# Any tips for detailing a white car



## BENJY (Oct 26, 2005)

Hey guys
Ive just gone and ordered a new white Scirocco and its only just dawned on me that ive never detailed a white car. So im looking out for some tips to help me detail it better as i can imagine polishing and waxing must be a nightmare it cant be easy to tell where youve waxed and if the polish has broken down enough so tips please.:thumb:
This isnt a thread to find out which products are best but any hidden tips from you white car owners on actual cleaning polishing etc.

thanks in advance
Ben


----------



## David (Apr 6, 2006)

white diamond


----------



## Rickymx (Sep 12, 2009)

first to all: buy a tar remover


----------



## MidlandsCarCare (Feb 18, 2006)

As above, get some Tardis!


----------



## retsofkram (Jan 14, 2010)

Hi Ben,

Having a white car isn't that bad, no worst than a black one.

I bought some swissvax glacier to go over FK1000P which calims;
"It's highly dirt repellent formulation works to minimise the effect and appearance of "black run marks" after rain". 
I've had the car since september and done 12K and it works and does the above very well, 2 long motorway trips a week of a 400 mile round trip and it still looks very good, quick wash a dry and its perfect again.

Was told about this product below today from a Mod on here that also has white.

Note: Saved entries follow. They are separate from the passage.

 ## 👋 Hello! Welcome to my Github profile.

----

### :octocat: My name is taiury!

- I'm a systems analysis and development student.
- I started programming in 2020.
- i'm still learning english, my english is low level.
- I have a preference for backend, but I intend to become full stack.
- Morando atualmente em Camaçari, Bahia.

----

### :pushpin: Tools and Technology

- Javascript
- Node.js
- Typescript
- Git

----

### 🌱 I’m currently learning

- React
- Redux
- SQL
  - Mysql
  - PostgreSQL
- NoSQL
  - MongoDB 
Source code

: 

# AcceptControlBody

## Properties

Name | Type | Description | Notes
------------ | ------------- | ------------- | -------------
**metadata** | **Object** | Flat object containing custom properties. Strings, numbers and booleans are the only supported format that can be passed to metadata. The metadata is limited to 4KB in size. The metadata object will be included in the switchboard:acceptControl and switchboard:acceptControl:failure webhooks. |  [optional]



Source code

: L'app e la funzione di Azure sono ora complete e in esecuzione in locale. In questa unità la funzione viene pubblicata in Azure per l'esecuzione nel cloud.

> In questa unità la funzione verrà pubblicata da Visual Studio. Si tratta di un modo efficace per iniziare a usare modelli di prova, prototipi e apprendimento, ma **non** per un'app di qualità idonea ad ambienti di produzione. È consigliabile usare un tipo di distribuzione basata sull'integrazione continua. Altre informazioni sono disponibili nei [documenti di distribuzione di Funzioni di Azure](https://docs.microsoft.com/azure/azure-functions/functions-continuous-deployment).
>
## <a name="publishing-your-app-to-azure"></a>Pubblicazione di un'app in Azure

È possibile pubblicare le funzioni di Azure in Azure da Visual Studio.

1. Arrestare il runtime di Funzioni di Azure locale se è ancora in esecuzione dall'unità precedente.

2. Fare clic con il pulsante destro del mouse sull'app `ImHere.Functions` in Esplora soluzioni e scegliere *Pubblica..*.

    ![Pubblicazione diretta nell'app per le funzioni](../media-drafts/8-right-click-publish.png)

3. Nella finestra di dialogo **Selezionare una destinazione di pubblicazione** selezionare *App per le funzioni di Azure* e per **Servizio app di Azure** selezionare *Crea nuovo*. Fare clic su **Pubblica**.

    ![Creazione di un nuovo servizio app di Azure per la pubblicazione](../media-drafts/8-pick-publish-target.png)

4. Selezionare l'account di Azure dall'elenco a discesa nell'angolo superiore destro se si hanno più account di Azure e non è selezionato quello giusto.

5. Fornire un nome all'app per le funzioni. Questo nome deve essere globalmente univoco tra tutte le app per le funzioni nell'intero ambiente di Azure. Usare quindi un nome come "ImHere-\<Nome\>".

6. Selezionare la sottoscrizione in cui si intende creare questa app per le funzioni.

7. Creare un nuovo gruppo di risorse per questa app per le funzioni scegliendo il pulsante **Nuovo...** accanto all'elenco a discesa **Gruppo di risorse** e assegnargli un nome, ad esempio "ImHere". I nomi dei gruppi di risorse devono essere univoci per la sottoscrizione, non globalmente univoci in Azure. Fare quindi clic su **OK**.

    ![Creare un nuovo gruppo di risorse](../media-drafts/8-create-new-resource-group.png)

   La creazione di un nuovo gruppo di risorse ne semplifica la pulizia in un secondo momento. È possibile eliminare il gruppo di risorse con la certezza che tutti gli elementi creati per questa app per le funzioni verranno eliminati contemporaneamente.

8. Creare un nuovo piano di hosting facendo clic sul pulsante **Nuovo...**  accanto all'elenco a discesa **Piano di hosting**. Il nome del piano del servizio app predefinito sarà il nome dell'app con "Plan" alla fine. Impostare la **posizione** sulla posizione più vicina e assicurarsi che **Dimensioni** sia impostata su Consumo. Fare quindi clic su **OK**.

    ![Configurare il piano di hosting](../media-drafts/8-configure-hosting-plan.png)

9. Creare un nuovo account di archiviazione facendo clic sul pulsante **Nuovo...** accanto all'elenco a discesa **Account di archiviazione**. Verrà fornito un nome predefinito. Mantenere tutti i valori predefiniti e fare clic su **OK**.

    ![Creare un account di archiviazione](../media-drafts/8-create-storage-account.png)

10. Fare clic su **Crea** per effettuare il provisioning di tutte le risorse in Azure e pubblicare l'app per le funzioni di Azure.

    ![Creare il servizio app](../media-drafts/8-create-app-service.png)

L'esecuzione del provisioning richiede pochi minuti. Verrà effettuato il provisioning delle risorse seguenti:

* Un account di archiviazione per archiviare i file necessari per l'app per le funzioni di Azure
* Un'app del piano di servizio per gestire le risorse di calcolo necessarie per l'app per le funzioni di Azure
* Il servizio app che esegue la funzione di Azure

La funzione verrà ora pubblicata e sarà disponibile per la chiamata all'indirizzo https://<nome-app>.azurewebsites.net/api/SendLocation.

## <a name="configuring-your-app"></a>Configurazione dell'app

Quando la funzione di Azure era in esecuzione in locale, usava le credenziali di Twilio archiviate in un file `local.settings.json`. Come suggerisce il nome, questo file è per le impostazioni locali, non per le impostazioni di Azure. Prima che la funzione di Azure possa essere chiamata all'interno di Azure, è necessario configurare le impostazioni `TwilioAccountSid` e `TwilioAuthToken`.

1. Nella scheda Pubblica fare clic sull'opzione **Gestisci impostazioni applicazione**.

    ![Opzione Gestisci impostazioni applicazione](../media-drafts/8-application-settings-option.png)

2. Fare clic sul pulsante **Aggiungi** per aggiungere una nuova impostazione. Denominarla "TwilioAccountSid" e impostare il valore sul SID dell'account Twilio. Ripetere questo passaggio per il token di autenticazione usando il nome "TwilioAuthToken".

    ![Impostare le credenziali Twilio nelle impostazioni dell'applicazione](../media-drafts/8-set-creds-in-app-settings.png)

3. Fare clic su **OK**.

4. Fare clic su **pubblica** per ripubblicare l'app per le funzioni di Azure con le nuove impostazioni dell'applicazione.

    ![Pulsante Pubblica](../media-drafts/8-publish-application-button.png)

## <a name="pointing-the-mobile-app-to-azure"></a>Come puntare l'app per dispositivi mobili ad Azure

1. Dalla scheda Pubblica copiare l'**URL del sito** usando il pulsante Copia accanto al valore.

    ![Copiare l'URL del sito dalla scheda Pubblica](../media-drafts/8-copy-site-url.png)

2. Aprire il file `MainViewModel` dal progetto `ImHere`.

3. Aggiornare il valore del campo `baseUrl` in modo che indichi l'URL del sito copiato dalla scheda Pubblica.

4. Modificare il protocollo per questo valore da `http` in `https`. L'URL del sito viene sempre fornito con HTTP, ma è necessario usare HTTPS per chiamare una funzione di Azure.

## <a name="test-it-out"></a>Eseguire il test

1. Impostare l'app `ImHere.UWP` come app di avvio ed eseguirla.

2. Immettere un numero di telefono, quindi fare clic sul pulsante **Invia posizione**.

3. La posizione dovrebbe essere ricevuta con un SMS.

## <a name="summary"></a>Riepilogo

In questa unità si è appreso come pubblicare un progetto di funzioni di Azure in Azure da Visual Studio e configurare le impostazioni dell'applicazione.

The best product I have found for White is the Jeffs Werkstat range (Also known i believe as Klasse in the USA and developed from carlack but could be wrong)

I use the Werkstat Prime to prep then add multiple layers of Werkstat Acrylic Jett Triger before a final wipe down using Acrylic Glos - looks great.

It is so easy to use, just spray and wipe, can be used on trim as well and last for ages. Highly recommend

Have a look: http://www.werkstat.com/index2.php


----------



## mattsbmw (Jul 20, 2008)

The werkstat kit is very easy to use, Tar remover is a must as is a good paint cleaner such as Lime Prime Lite, which probably needs doing every 3 months or so.


----------



## Tabbs (Aug 3, 2009)

retsofkram said:


> Hi Ben,
> 
> The best product I have found for White is the Jeffs Werkstat range (Also known i believe as Klasse in the USA and developed from carlack but could be wrong)
> 
> ...


+1
not got white (silver) but backing up the praise for the Werkstat kit (espec the acrylic trigger)


----------



## Nanoman (Jan 17, 2009)

+1 for pretty much everything above. 

Love the Werkstat kit and you'll definately NEED a tar remover. Just remember that once you've used tar remover you need to re-protect the area every time so you want something pretty quick. The Werkstat kit fits the bill pretty well.


----------



## moonstone mo (Mar 7, 2009)

another thumbs up for the werkstat:thumb:


----------



## Mirror Finish Details (Aug 21, 2008)

Opti Seal brings out the finish plus gives good clarity.


----------



## tony2 (Jan 31, 2010)

Can White really shine like other colours??


Ant


----------



## Leemack (Mar 6, 2009)

werkstat FTW mate :thumb:


----------



## BENJY (Oct 26, 2005)

Thanks for the input guys ive got plenty of tardis so im fine there.
The Werkstatt kit is definatley on my shopping list but ive got a new pot of supernatural to get through first Damn those impulse buys

How do you find detailing white cas on your eyes sometimes ive only got to look at a white car in the sun and my eyes hurt. LOL!

Ben


----------



## mouthyman (May 1, 2006)

can werkstat be layered?

i fancy investing in some :thumb:



BENJY said:


> How do you find detailing white cas on your eyes sometimes ive only got to look at a white car in the sun and my eyes hurt. LOL!
> 
> Ben


I have just finished Machine polishing my white van, and after spending all day looking at a bright white van, especially in sunlight it took my eyes a while to adjust :lol:


----------



## ahaydock (Jan 4, 2007)

Rickymx said:


> first to all: buy a tar remover


Agreed - tar spots show up so easy on a White Car!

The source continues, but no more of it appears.